### GOAL OF THE EXERCISE
Wherever the string "Ubuntu" appears in the entries below, return the line that holds it.

[Saved entries]
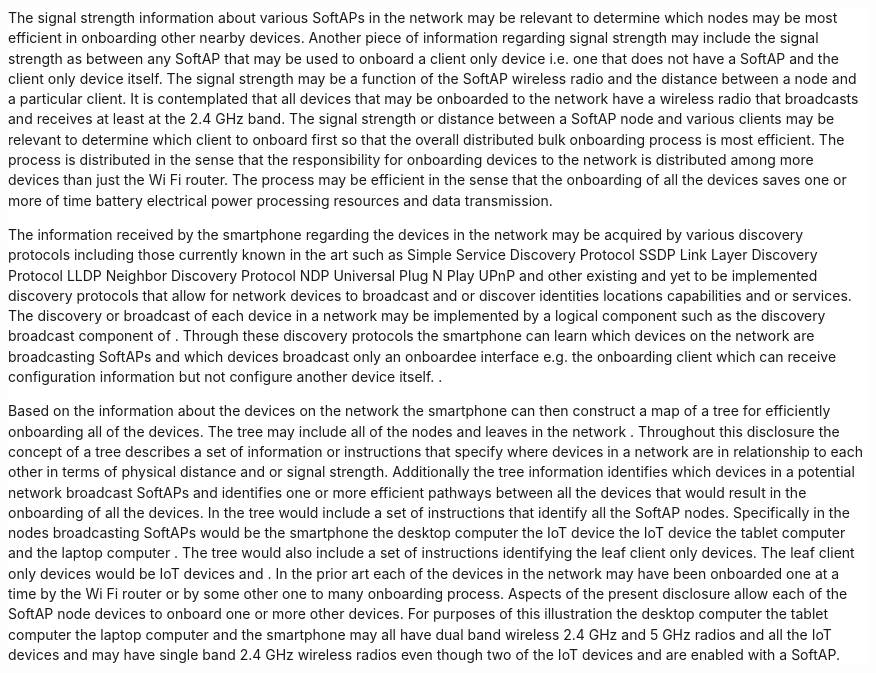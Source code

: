 The signal strength information about various SoftAPs in the network may be relevant to determine which nodes may be most efficient in onboarding other nearby devices. Another piece of information regarding signal strength may include the signal strength as between any SoftAP that may be used to onboard a client only device i.e. one that does not have a SoftAP and the client only device itself. The signal strength may be a function of the SoftAP wireless radio and the distance between a node and a particular client. It is contemplated that all devices that may be onboarded to the network have a wireless radio that broadcasts and receives at least at the 2.4 GHz band. The signal strength or distance between a SoftAP node and various clients may be relevant to determine which client to onboard first so that the overall distributed bulk onboarding process is most efficient. The process is distributed in the sense that the responsibility for onboarding devices to the network is distributed among more devices than just the Wi Fi router. The process may be efficient in the sense that the onboarding of all the devices saves one or more of time battery electrical power processing resources and data transmission.

The information received by the smartphone regarding the devices in the network may be acquired by various discovery protocols including those currently known in the art such as Simple Service Discovery Protocol SSDP Link Layer Discovery Protocol LLDP Neighbor Discovery Protocol NDP Universal Plug N Play UPnP and other existing and yet to be implemented discovery protocols that allow for network devices to broadcast and or discover identities locations capabilities and or services. The discovery or broadcast of each device in a network may be implemented by a logical component such as the discovery broadcast component of . Through these discovery protocols the smartphone can learn which devices on the network are broadcasting SoftAPs and which devices broadcast only an onboardee interface e.g. the onboarding client which can receive configuration information but not configure another device itself. .

Based on the information about the devices on the network the smartphone can then construct a map of a tree for efficiently onboarding all of the devices. The tree may include all of the nodes and leaves in the network . Throughout this disclosure the concept of a tree describes a set of information or instructions that specify where devices in a network are in relationship to each other in terms of physical distance and or signal strength. Additionally the tree information identifies which devices in a potential network broadcast SoftAPs and identifies one or more efficient pathways between all the devices that would result in the onboarding of all the devices. In the tree would include a set of instructions that identify all the SoftAP nodes. Specifically in the nodes broadcasting SoftAPs would be the smartphone the desktop computer the IoT device the IoT device the tablet computer and the laptop computer . The tree would also include a set of instructions identifying the leaf client only devices. The leaf client only devices would be IoT devices and . In the prior art each of the devices in the network may have been onboarded one at a time by the Wi Fi router or by some other one to many onboarding process. Aspects of the present disclosure allow each of the SoftAP node devices to onboard one or more other devices. For purposes of this illustration the desktop computer the tablet computer the laptop computer and the smartphone may all have dual band wireless 2.4 GHz and 5 GHz radios and all the IoT devices and may have single band 2.4 GHz wireless radios even though two of the IoT devices and are enabled with a SoftAP.
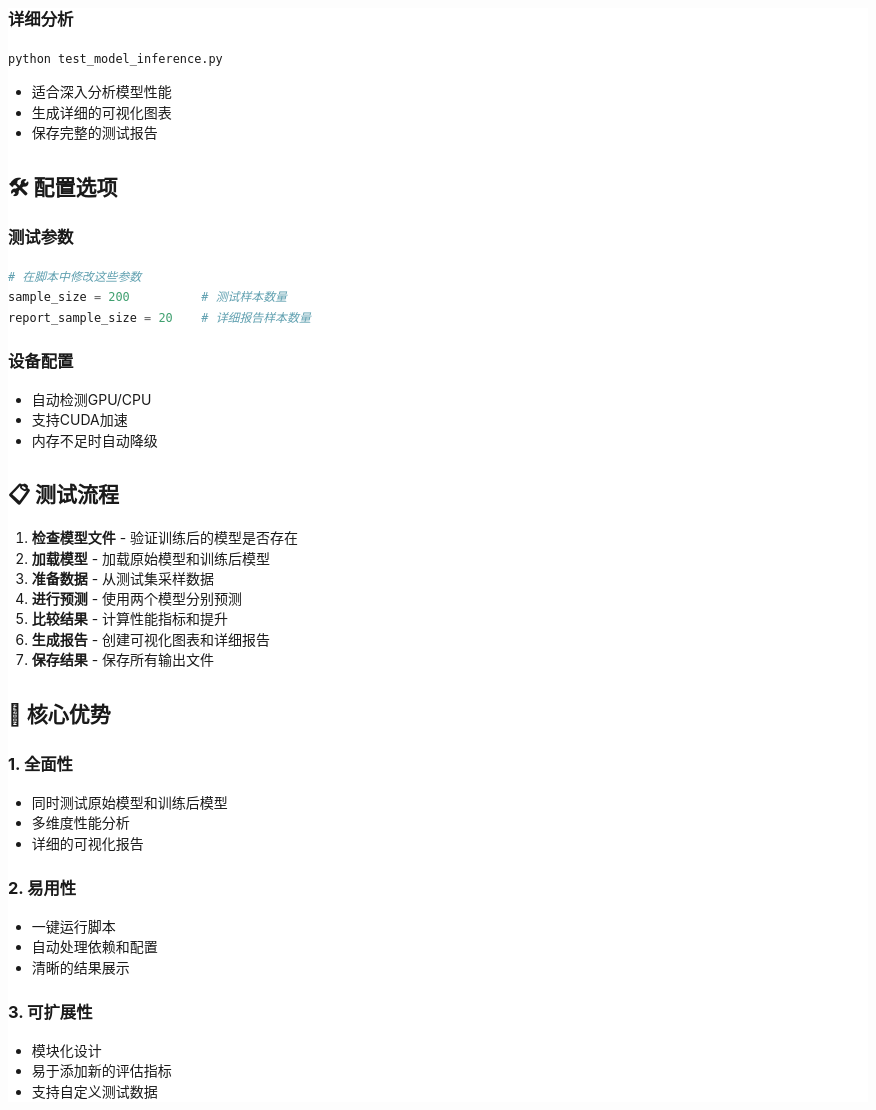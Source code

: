 ### 详细分析
```bash
python test_model_inference.py
```
- 适合深入分析模型性能
- 生成详细的可视化图表
- 保存完整的测试报告

## 🛠️ 配置选项

### 测试参数
```python
# 在脚本中修改这些参数
sample_size = 200          # 测试样本数量
report_sample_size = 20    # 详细报告样本数量
```

### 设备配置
- 自动检测GPU/CPU
- 支持CUDA加速
- 内存不足时自动降级

## 📋 测试流程

1. **检查模型文件** - 验证训练后的模型是否存在
2. **加载模型** - 加载原始模型和训练后模型
3. **准备数据** - 从测试集采样数据
4. **进行预测** - 使用两个模型分别预测
5. **比较结果** - 计算性能指标和提升
6. **生成报告** - 创建可视化图表和详细报告
7. **保存结果** - 保存所有输出文件

## 🎯 核心优势

### 1. 全面性
- 同时测试原始模型和训练后模型
- 多维度性能分析
- 详细的可视化报告

### 2. 易用性
- 一键运行脚本
- 自动处理依赖和配置
- 清晰的结果展示

### 3. 可扩展性
- 模块化设计
- 易于添加新的评估指标
- 支持自定义测试数据
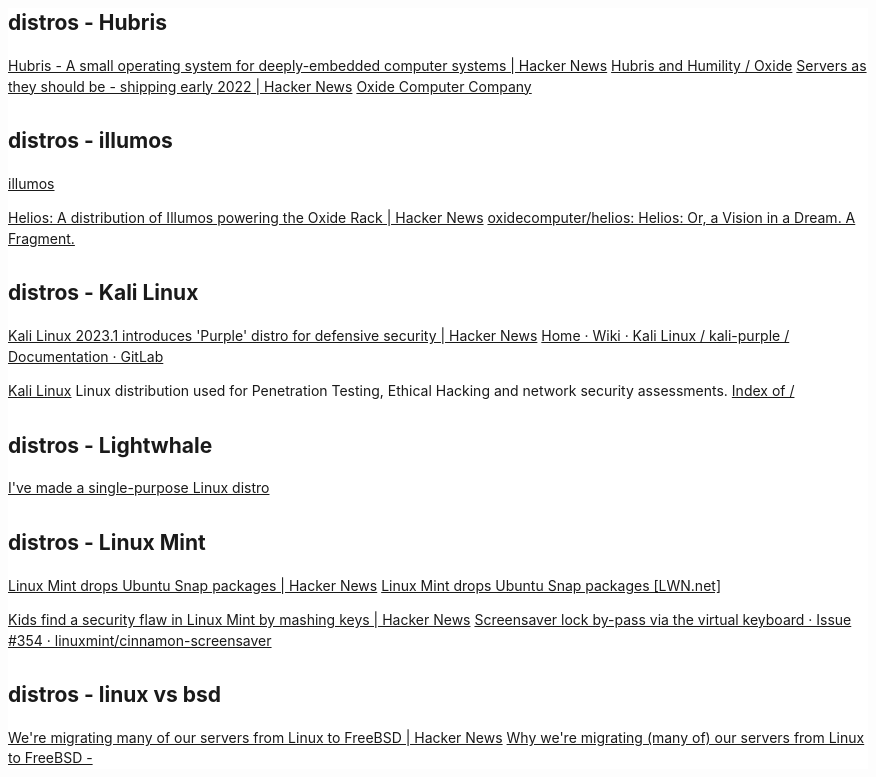 ## distros - Hubris

[Hubris - A small operating system for deeply-embedded computer systems | Hacker News](https://news.ycombinator.com/item?id=29390751)
[Hubris and Humility / Oxide](https://oxide.computer/blog/hubris-and-humility)
[Servers as they should be - shipping early 2022 | Hacker News](https://news.ycombinator.com/item?id=27294471)
[Oxide Computer Company](https://oxide.computer/)

## distros - illumos

[illumos](https://illumos.org/)

[Helios: A distribution of Illumos powering the Oxide Rack | Hacker News](https://news.ycombinator.com/item?id=39178521)
[oxidecomputer/helios: Helios: Or, a Vision in a Dream. A Fragment.](https://github.com/oxidecomputer/helios)

## distros - Kali Linux

[Kali Linux 2023.1 introduces 'Purple' distro for defensive security | Hacker News](https://news.ycombinator.com/item?id=35156764)
[Home · Wiki · Kali Linux / kali-purple / Documentation · GitLab](https://gitlab.com/kalilinux/kali-purple/documentation/-/wikis/home)

[Kali Linux](https://www.kali.org/)
Linux distribution used for Penetration Testing, Ethical Hacking and network security assessments.
[Index of /](https://cdimage.kali.org/)

## distros - Lightwhale

[I've made a single-purpose Linux distro](https://old.reddit.com/r/linux/comments/159mktm/ive_made_a_singlepurpose_linux_distro/)

## distros - Linux Mint

[Linux Mint drops Ubuntu Snap packages | Hacker News](https://news.ycombinator.com/item?id=23771847)
[Linux Mint drops Ubuntu Snap packages [LWN.net]](https://lwn.net/Articles/825005/)

[Kids find a security flaw in Linux Mint by mashing keys | Hacker News](https://news.ycombinator.com/item?id=25843874)
[Screensaver lock by-pass via the virtual keyboard · Issue #354 · linuxmint/cinnamon-screensaver](https://github.com/linuxmint/cinnamon-screensaver/issues/354)

## distros - linux vs bsd

[We're migrating many of our servers from Linux to FreeBSD | Hacker News](https://news.ycombinator.com/item?id=30057549)
[Why we're migrating (many of) our servers from Linux to FreeBSD -](https://it-notes.dragas.net/2022/01/24/why-were-migrating-many-of-our-servers-from-linux-to-freebsd/)
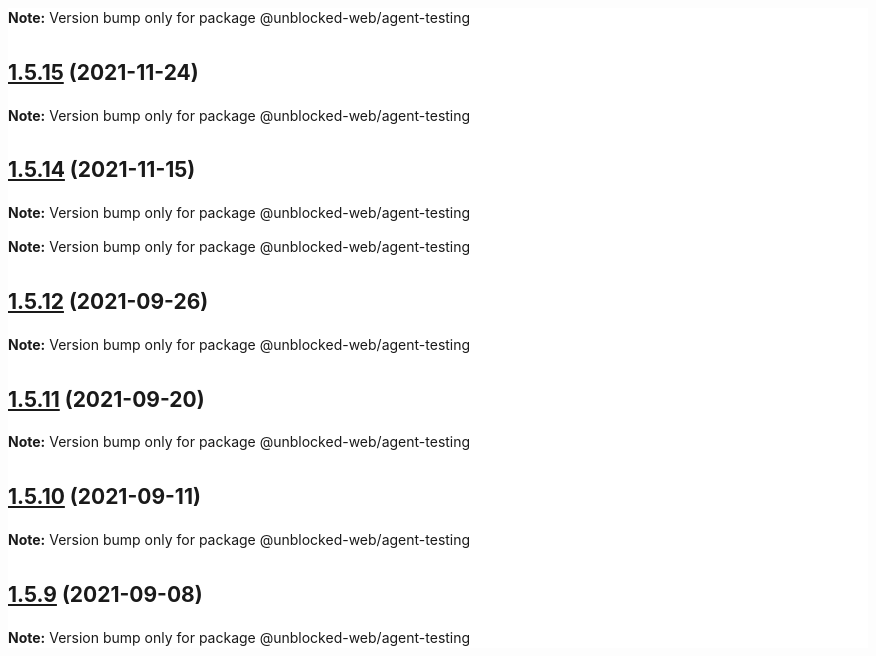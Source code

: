 **Note:** Version bump only for package @unblocked-web/agent-testing





## [1.5.15](https://github.com/ulixee/agent/compare/v1.5.14...v1.5.15) (2021-11-24)

**Note:** Version bump only for package @unblocked-web/agent-testing





## [1.5.14](https://github.com/ulixee/agent/compare/v1.5.13...v1.5.14) (2021-11-15)

**Note:** Version bump only for package @unblocked-web/agent-testing







**Note:** Version bump only for package @unblocked-web/agent-testing





## [1.5.12](https://github.com/ulixee/agent/compare/v1.5.11...v1.5.12) (2021-09-26)

**Note:** Version bump only for package @unblocked-web/agent-testing





## [1.5.11](https://github.com/ulixee/agent/compare/v1.5.10...v1.5.11) (2021-09-20)

**Note:** Version bump only for package @unblocked-web/agent-testing





## [1.5.10](https://github.com/ulixee/agent/compare/v1.5.9...v1.5.10) (2021-09-11)

**Note:** Version bump only for package @unblocked-web/agent-testing





## [1.5.9](https://github.com/ulixee/agent/compare/v1.5.8...v1.5.9) (2021-09-08)

**Note:** Version bump only for package @unblocked-web/agent-testing
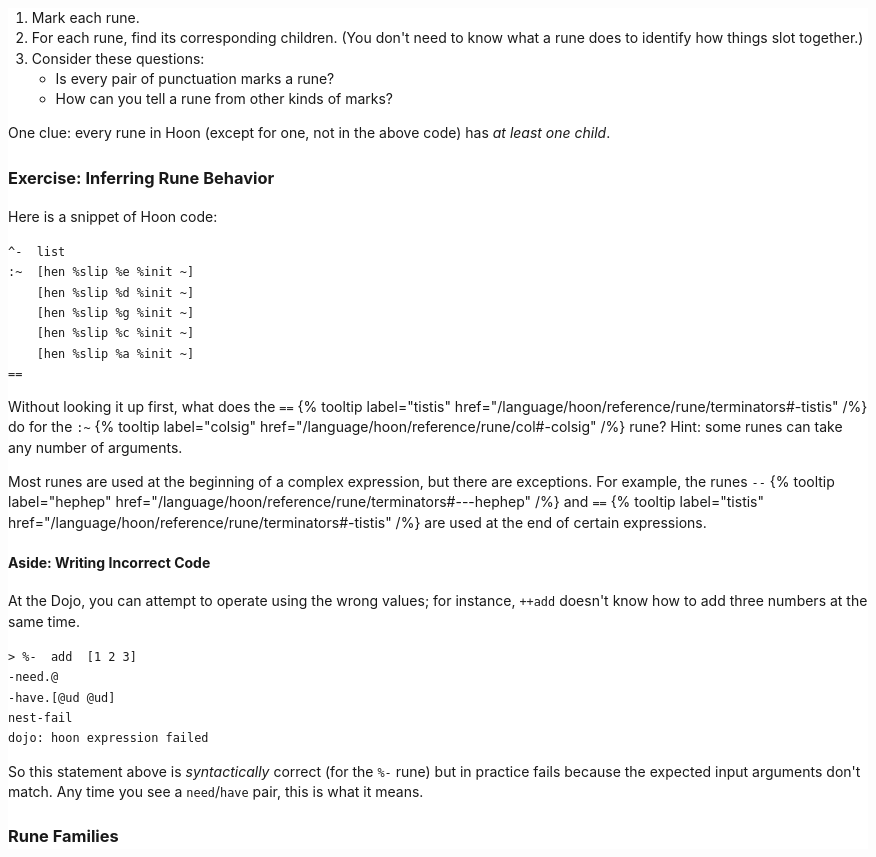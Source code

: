 1. Mark each rune.
2. For each rune, find its corresponding children.  (You don't need to
   know what a rune does to identify how things slot together.)
3. Consider these questions:
    - Is every pair of punctuation marks a rune?
    - How can you tell a rune from other kinds of marks?
 
One clue:  every rune in Hoon (except for one, not in the above code)
has _at least one child_.

### Exercise:  Inferring Rune Behavior

Here is a snippet of Hoon code:
 
```hoon {% copy=true %}
^-  list
:~  [hen %slip %e %init ~]
    [hen %slip %d %init ~]
    [hen %slip %g %init ~]
    [hen %slip %c %init ~]
    [hen %slip %a %init ~]
==
```

Without looking it up first, what does the `==` {% tooltip
label="tistis" href="/language/hoon/reference/rune/terminators#-tistis"
/%} do for the `:~` {% tooltip label="colsig"
href="/language/hoon/reference/rune/col#-colsig" /%} rune?  Hint: some
runes can take any number of arguments.

Most runes are used at the beginning of a complex expression, but there
are exceptions. For example, the runes `--` {% tooltip label="hephep"
href="/language/hoon/reference/rune/terminators#---hephep" /%} and
`==` {% tooltip label="tistis"
href="/language/hoon/reference/rune/terminators#-tistis" /%} are used at
the end of certain expressions.

#### Aside:  Writing Incorrect Code

At the Dojo, you can attempt to operate using the wrong values; for
instance, `++add` doesn't know how to add three numbers at the same
time.

```hoon
> %-  add  [1 2 3]
-need.@
-have.[@ud @ud]
nest-fail
dojo: hoon expression failed
```

So this statement above is _syntactically_ correct (for the `%-` rune)
but in practice fails because the expected input arguments don't match.
Any time you see a `need`/`have` pair, this is what it means.

### Rune Families

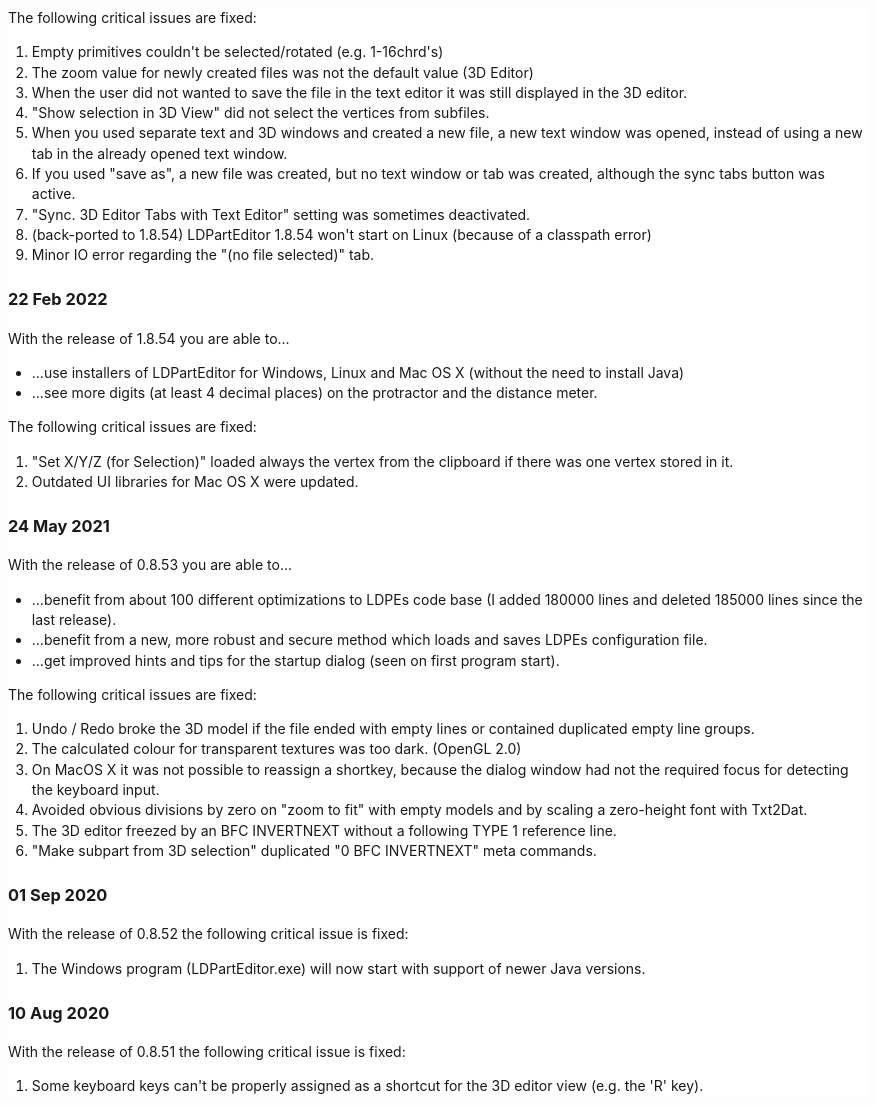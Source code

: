 The following critical issues are fixed:
1. Empty primitives couldn't be selected/rotated (e.g. 1-16chrd's)
2. The zoom value for newly created files was not the default value (3D Editor)
3. When the user did not wanted to save the file in the text editor it was still displayed in the 3D editor.
4. "Show selection in 3D View" did not select the vertices from subfiles.
5. When you used separate text and 3D windows and created a new file, a new text window was opened, instead of using a new tab in the already opened text window.
6. If you used "save as", a new file was created, but no text window or tab was created, although the sync tabs button was active.
7. "Sync. 3D Editor Tabs with Text Editor" setting was sometimes deactivated.
8. (back-ported to 1.8.54) LDPartEditor 1.8.54 won't start on Linux (because of a classpath error)
9. Minor IO error regarding the "(no file selected)" tab.


### 22 Feb 2022
With the release of 1.8.54 you are able to...
-  ...use installers of LDPartEditor for Windows, Linux and Mac OS X (without the need to install Java)
-  ...see more digits (at least 4 decimal places) on the protractor and the distance meter.

The following critical issues are fixed:
1. "Set X/Y/Z (for Selection)" loaded always the vertex from the clipboard if there was one vertex stored in it.
2. Outdated UI libraries for Mac OS X were updated.


### 24 May 2021
With the release of 0.8.53 you are able to...
-  ...benefit from about 100 different optimizations to LDPEs code base (I added 180000 lines and deleted 185000 lines since the last release).
-  ...benefit from a new, more robust and secure method which loads and saves LDPEs configuration file.
-  ...get improved hints and tips for the startup dialog (seen on first program start).

The following critical issues are fixed:
1. Undo / Redo broke the 3D model if the file ended with empty lines or contained duplicated empty line groups.
2. The calculated colour for transparent textures was too dark. (OpenGL 2.0)
3. On MacOS X it was not possible to reassign a shortkey, because the dialog window had not the required focus for detecting the keyboard input.
4. Avoided obvious divisions by zero on "zoom to fit" with empty models and by scaling a zero-height font with Txt2Dat.
5. The 3D editor freezed by an BFC INVERTNEXT without a following TYPE 1 reference line.
6. "Make subpart from 3D selection" duplicated "0 BFC INVERTNEXT" meta commands.


### 01 Sep 2020
With the release of 0.8.52 the following critical issue is fixed:
1. The Windows program (LDPartEditor.exe) will now start with support of newer Java versions.


### 10 Aug 2020
With the release of 0.8.51 the following critical issue is fixed:
1. Some keyboard keys can't be properly assigned as a shortcut for the 3D editor view (e.g. the 'R' key).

### EXERCISE OUTPUT
[Linux Mint drops Ubuntu Snap packages | Hacker News](https://news.ycombinator.com/item?id=23771847)
[Linux Mint drops Ubuntu Snap packages [LWN.net]](https://lwn.net/Articles/825005/)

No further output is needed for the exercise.